[PATCH 5.9 097/105] proc: use untagged_addr() for pagemap_read addresses

From: Greg Kroah-Hartman
Date: Mon Dec 14 2020 - 13:16:34 EST


From: Miles Chen <miles.chen@xxxxxxxxxxxx>

commit 40d6366e9d86d9a67b5642040e76082fdb5bdcf9 upstream.

When we try to visit the pagemap of a tagged userspace pointer, we find
that the start_vaddr is not correct because of the tag.
To fix it, we should untag the userspace pointers in pagemap_read().

I tested with 5.10-rc4 and the issue remains.

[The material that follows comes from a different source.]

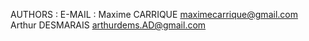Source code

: AUTHORS :               E-MAIL :
Maxime CARRIQUE         maximecarrique@gmail.com
Arthur DESMARAIS        arthurdems.AD@gmail.com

Explanation from Catalin in [1]:

"Arguably, that's a user-space bug since tagged file offsets were never
supported. In this case it's not even a tag at bit 56 as per the arm64
tagged address ABI but rather down to bit 47. You could say that the
problem is caused by the C library (malloc()) or whoever created the
tagged vaddr and passed it to this function. It's not a kernel
regression as we've never supported it.

Now, pagemap is a special case where the offset is usually not
generated as a classic file offset but rather derived by shifting a
user virtual address. I guess we can make a concession for pagemap
(only) and allow such offset with the tag at bit (56 - PAGE_SHIFT + 3)"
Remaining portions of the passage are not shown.